#### What the task asks:
Identify the lines in the data below that contain "text" and give only how many there are.

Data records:
=== Begin Enclosure ===
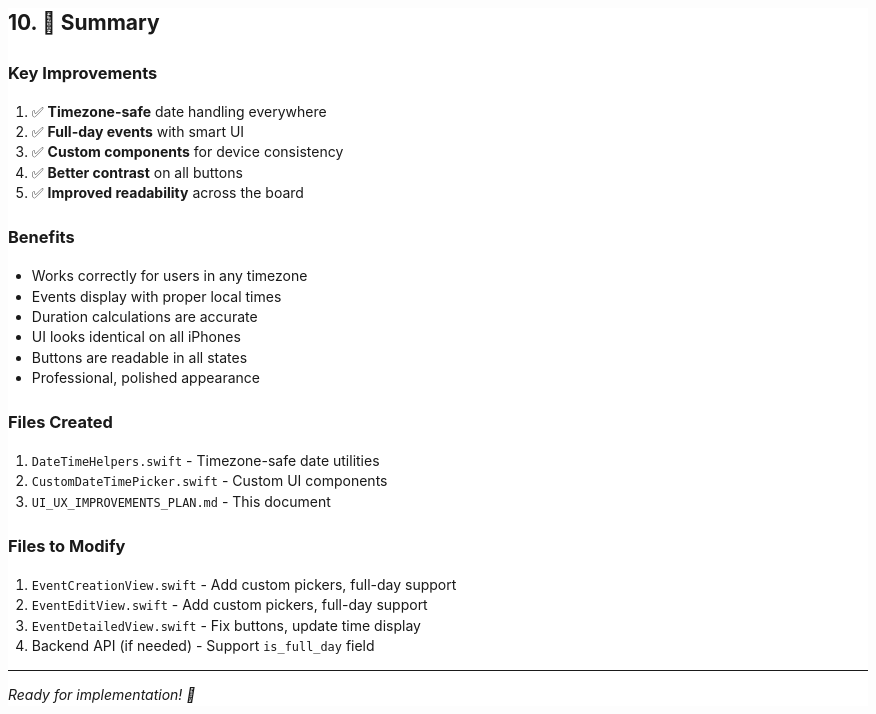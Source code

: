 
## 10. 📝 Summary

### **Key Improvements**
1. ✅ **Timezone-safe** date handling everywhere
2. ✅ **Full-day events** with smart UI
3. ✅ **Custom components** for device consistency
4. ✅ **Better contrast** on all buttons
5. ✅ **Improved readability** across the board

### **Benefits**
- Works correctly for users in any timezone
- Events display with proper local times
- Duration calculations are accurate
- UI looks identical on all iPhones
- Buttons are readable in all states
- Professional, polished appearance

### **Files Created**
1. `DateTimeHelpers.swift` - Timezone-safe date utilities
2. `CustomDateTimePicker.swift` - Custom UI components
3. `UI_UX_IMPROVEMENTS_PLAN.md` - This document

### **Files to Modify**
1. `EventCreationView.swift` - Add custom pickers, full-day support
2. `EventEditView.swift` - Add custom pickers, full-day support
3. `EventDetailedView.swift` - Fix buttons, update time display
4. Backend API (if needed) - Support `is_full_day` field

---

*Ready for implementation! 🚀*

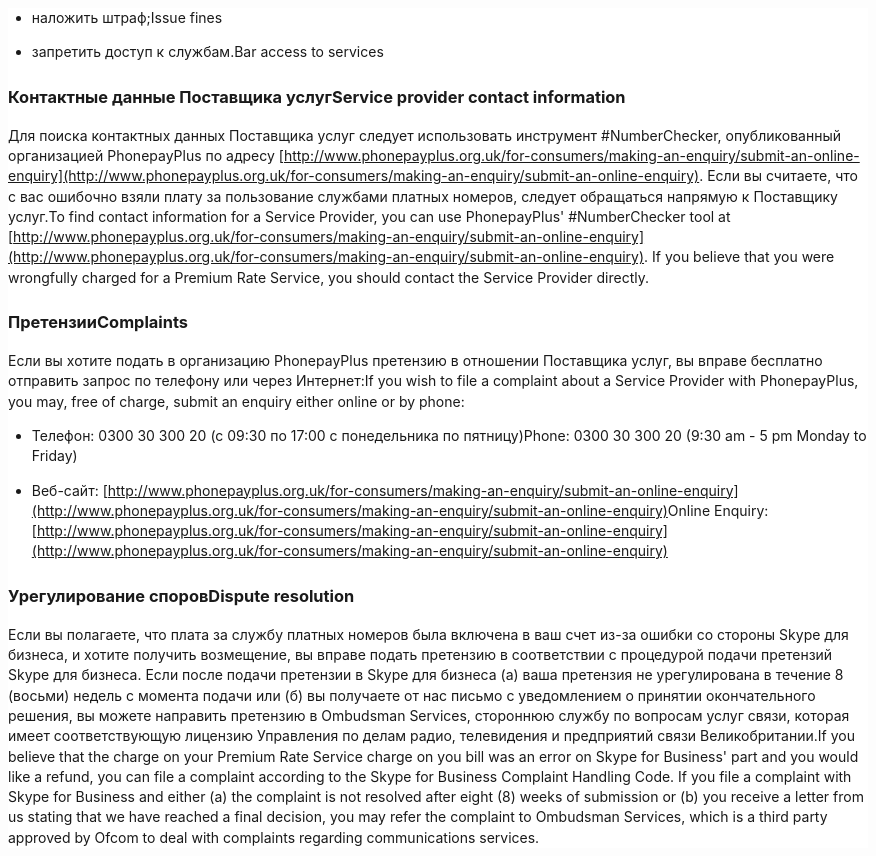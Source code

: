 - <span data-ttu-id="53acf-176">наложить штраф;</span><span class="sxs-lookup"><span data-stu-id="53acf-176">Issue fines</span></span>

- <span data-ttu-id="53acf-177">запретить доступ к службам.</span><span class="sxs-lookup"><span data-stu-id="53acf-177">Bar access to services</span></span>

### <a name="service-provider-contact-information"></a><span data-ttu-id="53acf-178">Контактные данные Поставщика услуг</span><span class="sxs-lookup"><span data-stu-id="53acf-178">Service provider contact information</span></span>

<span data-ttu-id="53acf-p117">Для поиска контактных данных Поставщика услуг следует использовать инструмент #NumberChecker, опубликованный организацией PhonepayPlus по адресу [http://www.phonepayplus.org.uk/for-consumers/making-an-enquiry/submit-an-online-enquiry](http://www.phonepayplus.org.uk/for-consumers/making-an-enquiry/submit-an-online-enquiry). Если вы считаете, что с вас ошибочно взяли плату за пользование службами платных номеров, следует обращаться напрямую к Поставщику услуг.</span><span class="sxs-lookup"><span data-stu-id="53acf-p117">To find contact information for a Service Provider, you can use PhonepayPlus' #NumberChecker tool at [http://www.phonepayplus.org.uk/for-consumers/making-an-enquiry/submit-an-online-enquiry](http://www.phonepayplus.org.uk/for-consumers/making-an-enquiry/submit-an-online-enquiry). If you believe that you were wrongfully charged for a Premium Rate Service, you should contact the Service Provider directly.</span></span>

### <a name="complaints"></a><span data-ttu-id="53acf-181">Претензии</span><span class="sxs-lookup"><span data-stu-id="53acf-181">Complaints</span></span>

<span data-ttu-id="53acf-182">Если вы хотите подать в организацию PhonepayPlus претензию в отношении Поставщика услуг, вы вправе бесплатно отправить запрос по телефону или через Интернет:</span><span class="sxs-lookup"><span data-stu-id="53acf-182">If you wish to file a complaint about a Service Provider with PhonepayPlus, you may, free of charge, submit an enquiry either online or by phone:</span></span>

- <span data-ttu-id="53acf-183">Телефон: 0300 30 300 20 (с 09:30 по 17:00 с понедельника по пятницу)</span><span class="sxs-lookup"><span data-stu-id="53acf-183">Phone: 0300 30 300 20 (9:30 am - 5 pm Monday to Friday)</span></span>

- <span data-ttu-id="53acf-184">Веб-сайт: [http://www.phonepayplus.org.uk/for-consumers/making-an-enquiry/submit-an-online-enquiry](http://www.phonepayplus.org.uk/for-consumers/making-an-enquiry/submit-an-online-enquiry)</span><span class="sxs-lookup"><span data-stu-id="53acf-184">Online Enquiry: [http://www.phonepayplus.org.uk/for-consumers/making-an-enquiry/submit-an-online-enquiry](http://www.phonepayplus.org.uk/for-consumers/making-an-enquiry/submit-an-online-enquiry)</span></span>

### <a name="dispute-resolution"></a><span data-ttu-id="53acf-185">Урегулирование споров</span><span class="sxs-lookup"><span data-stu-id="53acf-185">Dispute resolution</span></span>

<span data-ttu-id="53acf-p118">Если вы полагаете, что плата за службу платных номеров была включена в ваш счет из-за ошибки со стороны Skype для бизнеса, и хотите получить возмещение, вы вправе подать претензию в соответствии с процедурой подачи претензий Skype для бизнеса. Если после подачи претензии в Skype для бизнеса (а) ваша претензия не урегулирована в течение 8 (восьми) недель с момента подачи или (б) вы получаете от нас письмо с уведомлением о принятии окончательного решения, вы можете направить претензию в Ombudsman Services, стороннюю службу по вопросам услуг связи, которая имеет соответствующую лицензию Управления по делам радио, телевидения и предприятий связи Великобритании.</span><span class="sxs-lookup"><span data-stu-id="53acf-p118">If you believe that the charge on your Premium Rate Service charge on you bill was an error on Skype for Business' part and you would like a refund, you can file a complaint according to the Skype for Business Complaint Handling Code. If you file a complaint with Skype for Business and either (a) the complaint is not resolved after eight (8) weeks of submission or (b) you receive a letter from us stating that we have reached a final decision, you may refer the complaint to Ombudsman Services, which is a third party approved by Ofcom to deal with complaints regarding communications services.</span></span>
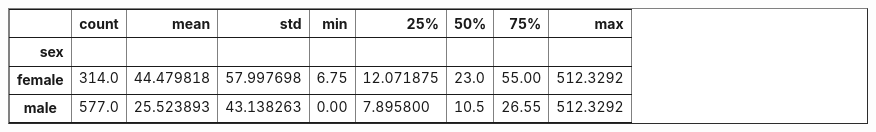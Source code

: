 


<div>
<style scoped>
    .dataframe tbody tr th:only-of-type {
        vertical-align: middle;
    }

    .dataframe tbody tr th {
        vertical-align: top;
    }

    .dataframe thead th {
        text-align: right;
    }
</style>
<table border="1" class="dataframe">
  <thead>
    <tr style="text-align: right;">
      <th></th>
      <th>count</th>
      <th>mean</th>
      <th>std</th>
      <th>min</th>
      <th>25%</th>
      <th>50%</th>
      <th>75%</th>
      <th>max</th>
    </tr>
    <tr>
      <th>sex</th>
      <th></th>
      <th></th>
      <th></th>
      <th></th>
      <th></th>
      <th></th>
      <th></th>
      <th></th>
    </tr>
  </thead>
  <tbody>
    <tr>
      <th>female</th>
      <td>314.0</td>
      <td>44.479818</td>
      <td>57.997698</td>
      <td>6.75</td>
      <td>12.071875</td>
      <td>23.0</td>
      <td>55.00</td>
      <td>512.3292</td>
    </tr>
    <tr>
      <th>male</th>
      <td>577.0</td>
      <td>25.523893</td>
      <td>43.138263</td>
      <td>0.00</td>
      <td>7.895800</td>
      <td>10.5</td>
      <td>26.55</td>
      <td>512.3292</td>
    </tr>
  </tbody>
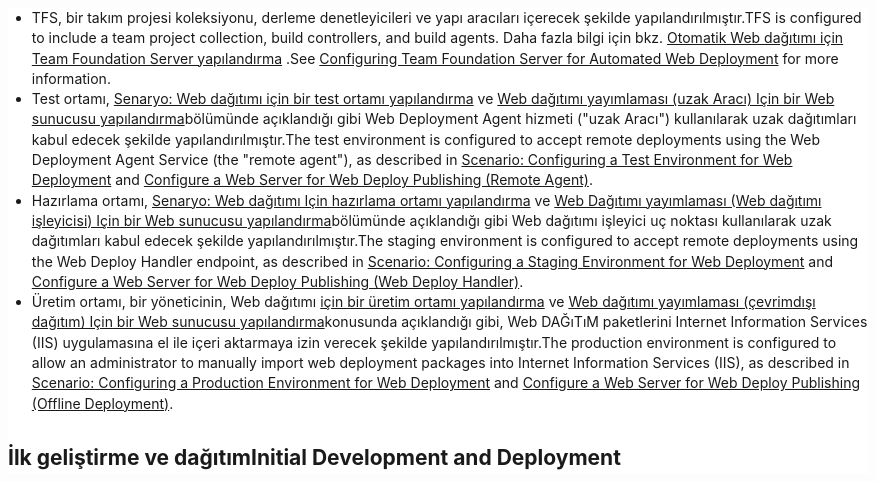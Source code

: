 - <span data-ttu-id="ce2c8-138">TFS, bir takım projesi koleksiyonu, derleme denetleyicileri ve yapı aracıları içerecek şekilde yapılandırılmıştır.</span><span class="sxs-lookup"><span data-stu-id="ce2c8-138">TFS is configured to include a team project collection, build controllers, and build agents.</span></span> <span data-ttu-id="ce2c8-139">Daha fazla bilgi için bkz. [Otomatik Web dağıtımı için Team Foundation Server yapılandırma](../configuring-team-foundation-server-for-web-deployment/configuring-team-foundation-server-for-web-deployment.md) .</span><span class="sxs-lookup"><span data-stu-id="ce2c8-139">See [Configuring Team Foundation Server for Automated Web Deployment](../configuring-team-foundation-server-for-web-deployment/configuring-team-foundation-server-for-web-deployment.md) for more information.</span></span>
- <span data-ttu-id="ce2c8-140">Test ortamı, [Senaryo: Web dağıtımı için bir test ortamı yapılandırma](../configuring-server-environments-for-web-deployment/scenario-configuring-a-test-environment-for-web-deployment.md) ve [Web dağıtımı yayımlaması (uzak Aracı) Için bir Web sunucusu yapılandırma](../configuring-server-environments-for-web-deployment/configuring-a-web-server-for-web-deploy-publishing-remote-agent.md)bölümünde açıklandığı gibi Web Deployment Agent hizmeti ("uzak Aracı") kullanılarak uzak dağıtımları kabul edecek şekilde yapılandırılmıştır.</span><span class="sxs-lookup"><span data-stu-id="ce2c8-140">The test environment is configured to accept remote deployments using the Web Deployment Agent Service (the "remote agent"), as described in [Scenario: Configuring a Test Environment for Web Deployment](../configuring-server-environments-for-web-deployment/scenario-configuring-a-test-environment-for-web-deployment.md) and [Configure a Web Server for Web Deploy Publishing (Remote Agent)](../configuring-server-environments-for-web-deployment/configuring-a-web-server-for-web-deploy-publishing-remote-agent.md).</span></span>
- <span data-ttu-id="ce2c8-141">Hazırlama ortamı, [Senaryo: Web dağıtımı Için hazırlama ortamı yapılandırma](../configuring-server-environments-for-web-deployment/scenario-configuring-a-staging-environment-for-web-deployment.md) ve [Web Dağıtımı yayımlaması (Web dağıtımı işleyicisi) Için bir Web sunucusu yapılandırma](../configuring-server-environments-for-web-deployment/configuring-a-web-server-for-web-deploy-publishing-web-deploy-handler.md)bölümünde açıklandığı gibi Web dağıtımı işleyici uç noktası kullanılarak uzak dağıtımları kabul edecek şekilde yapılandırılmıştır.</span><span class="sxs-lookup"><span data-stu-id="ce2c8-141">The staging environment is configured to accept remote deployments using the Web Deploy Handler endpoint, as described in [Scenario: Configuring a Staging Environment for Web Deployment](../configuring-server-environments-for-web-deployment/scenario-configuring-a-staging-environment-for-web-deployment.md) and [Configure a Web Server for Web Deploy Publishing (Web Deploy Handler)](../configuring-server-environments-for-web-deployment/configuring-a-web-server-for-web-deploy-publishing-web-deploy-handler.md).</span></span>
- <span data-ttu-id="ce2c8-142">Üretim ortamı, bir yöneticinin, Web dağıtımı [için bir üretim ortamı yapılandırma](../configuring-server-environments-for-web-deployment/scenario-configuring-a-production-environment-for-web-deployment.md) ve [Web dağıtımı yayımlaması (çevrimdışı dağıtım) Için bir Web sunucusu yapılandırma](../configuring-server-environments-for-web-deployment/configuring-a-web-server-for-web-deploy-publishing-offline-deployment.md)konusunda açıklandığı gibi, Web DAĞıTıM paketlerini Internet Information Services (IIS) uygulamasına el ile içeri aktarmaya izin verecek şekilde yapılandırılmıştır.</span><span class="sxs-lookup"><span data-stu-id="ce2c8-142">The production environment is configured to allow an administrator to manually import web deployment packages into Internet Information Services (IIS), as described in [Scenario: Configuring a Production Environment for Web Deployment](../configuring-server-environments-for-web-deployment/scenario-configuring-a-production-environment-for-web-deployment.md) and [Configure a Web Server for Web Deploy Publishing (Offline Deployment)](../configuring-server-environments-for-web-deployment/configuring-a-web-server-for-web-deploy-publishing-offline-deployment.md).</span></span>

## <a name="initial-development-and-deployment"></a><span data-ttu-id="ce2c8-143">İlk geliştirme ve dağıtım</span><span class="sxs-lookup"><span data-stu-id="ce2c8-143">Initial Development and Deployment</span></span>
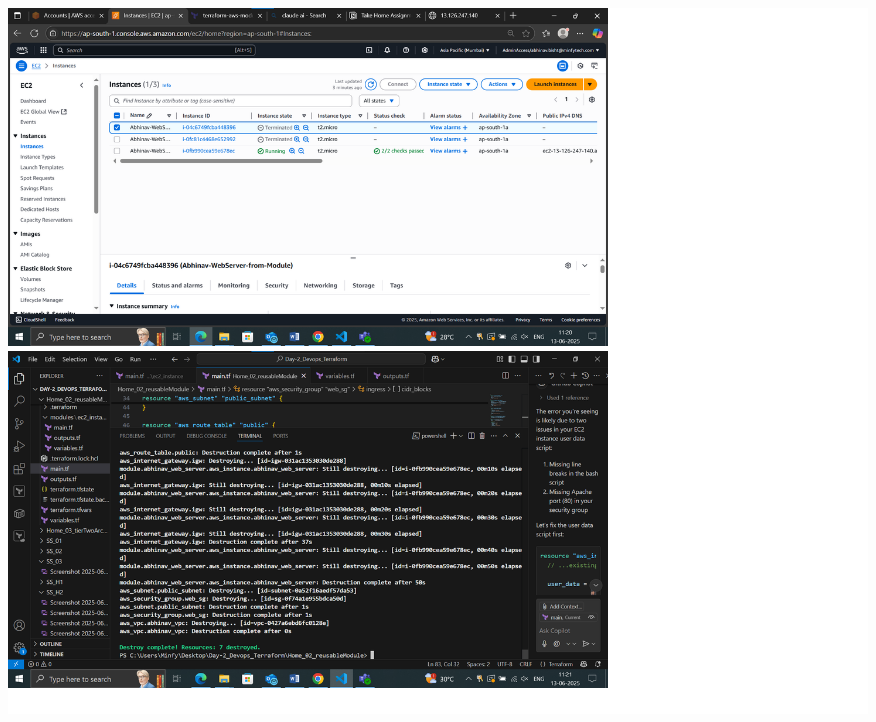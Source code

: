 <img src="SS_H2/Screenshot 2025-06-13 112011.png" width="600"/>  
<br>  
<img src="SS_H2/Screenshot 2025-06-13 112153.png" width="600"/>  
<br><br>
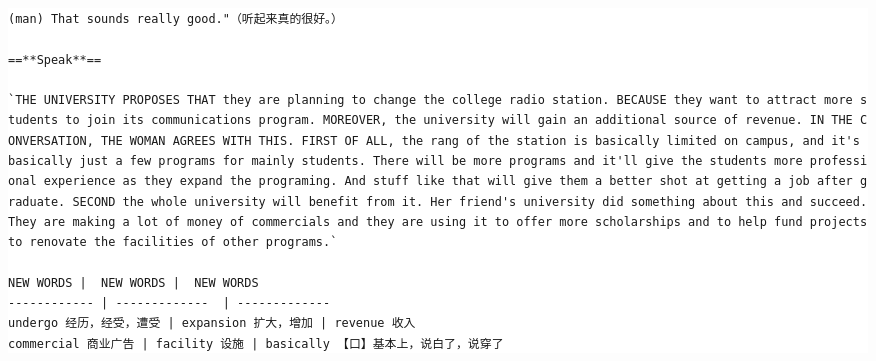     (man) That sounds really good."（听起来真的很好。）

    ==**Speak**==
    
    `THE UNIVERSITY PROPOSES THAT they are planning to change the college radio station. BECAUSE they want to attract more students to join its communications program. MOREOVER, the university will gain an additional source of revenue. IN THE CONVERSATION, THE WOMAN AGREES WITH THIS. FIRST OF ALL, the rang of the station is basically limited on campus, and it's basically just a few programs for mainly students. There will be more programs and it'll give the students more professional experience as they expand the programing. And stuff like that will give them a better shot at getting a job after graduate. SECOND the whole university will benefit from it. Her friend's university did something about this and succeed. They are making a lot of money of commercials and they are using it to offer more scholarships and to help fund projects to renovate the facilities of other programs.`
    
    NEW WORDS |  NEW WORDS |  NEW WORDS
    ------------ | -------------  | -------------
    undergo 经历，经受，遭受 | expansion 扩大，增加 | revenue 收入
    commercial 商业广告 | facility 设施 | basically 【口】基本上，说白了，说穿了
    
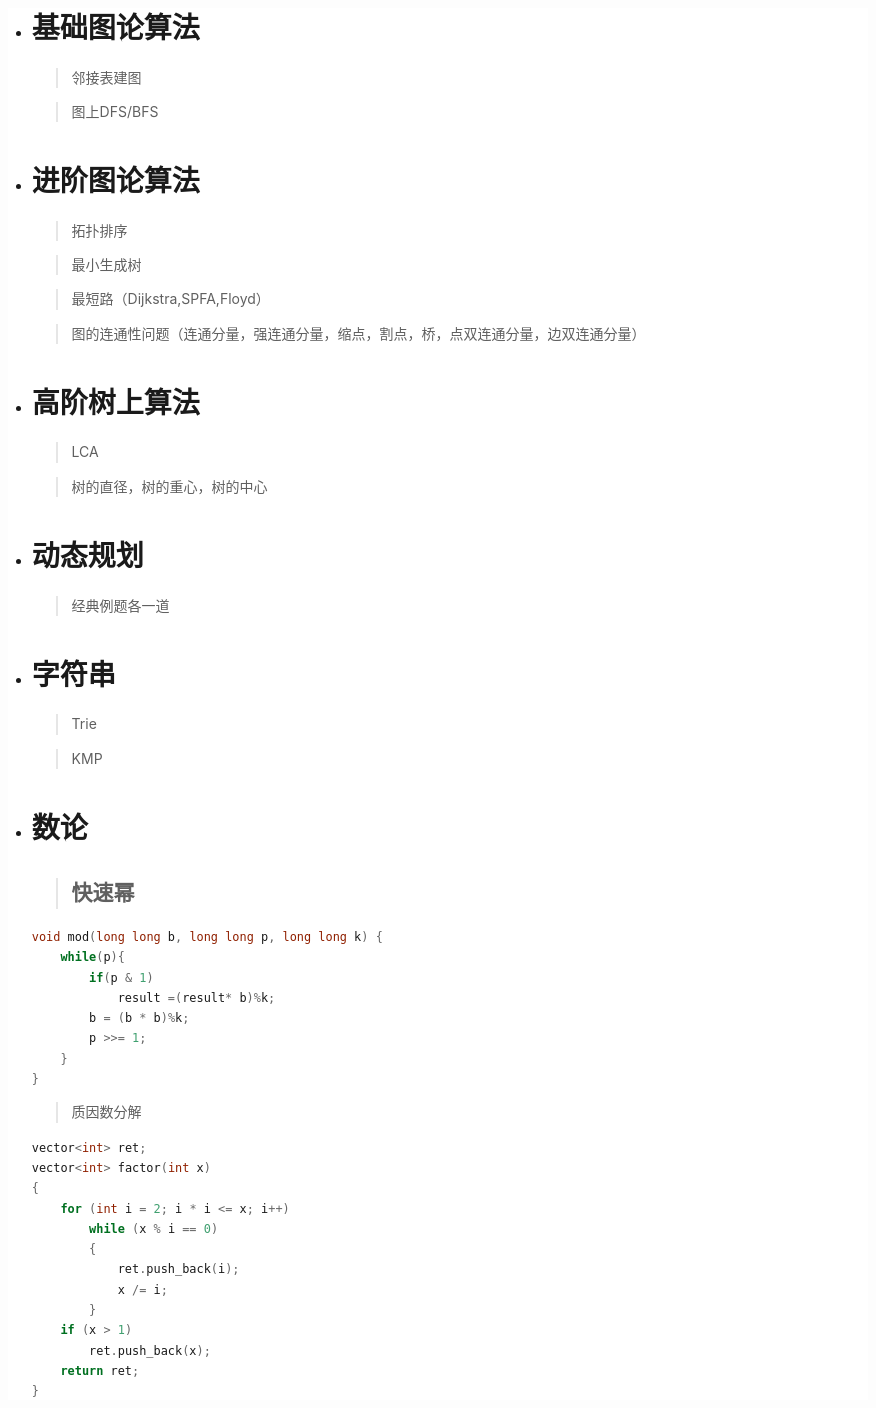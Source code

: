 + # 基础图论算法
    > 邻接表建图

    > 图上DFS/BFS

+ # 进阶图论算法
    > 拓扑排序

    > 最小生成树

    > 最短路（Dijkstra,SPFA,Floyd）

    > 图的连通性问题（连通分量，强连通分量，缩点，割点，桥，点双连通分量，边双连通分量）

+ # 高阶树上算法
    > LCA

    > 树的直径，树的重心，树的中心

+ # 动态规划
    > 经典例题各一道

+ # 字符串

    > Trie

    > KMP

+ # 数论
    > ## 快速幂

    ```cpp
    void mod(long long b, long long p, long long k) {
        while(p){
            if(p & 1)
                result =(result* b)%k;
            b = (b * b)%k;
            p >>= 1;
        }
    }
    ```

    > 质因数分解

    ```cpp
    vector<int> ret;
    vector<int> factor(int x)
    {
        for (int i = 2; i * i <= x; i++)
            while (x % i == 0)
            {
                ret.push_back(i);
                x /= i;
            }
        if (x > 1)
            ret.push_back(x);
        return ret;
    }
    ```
=== End Enclosure ===
#### Answer area:
2